- **WORK ORDER**
Tally the lines of the data that include the word "Rightarrow". Only the number is to be returned.

- **RECORDS FOR THE EXERCISE**

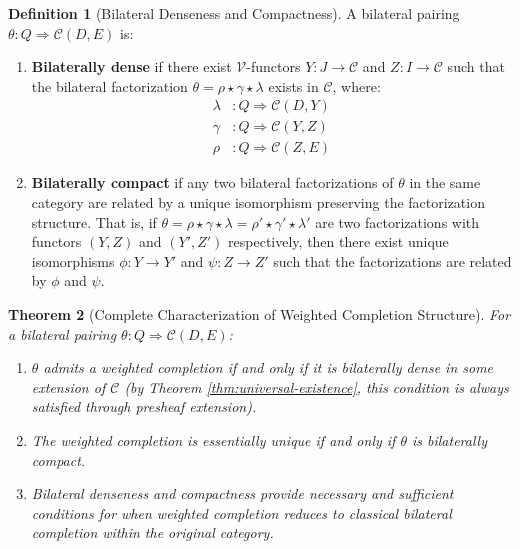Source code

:\documentclass[11pt]{article}
\theoremstyle{plain}
\newtheorem{theorem}{Theorem}[section]
\theoremstyle{definition}
\newtheorem{definition}[theorem]{Definition}
\theoremstyle{remark}
\newcommand{\V}{\mathcal{V}}
\newcommand{\C}{\mathcal{C}}
\begin{document}
\begin{definition}[Bilateral Denseness and Compactness]\label{def:bilateral-conditions}
A bilateral pairing $\theta : Q \Rightarrow \C(D, E)$ is:

\begin{enumerate}
\item \textbf{Bilaterally dense} if there exist $\V$-functors $Y : J \to \C$ and $Z : I \to \C$ such that the bilateral factorization $\theta = \rho \star \gamma \star \lambda$ exists in $\C$, where:
\begin{align}
\lambda &: Q \Rightarrow \C(D, Y) \\
\gamma &: Q \Rightarrow \C(Y, Z) \\
\rho &: Q \Rightarrow \C(Z, E)
\end{align}

\item \textbf{Bilaterally compact} if any two bilateral factorizations of $\theta$ in the same category are related by a unique isomorphism preserving the factorization structure. That is, if $\theta = \rho \star \gamma \star \lambda = \rho' \star \gamma' \star \lambda'$ are two factorizations with functors $(Y, Z)$ and $(Y', Z')$ respectively, then there exist unique isomorphisms $\phi : Y \to Y'$ and $\psi : Z \to Z'$ such that the factorizations are related by $\phi$ and $\psi$.
\end{enumerate}
\end{definition}

\begin{theorem}[Complete Characterization of Weighted Completion Structure]\label{thm:bilateral-characterization}
For a bilateral pairing $\theta : Q \Rightarrow \C(D, E)$:

\begin{enumerate}
\item $\theta$ admits a weighted completion if and only if it is bilaterally dense in some extension of $\C$ (by Theorem \ref{thm:universal-existence}, this condition is always satisfied through presheaf extension).

\item The weighted completion is essentially unique if and only if $\theta$ is bilaterally compact.

\item Bilateral denseness and compactness provide necessary and sufficient conditions for when weighted completion reduces to classical bilateral completion within the original category.
\end{enumerate}
\end{theorem}
\end{document}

- **OUTPUT**
5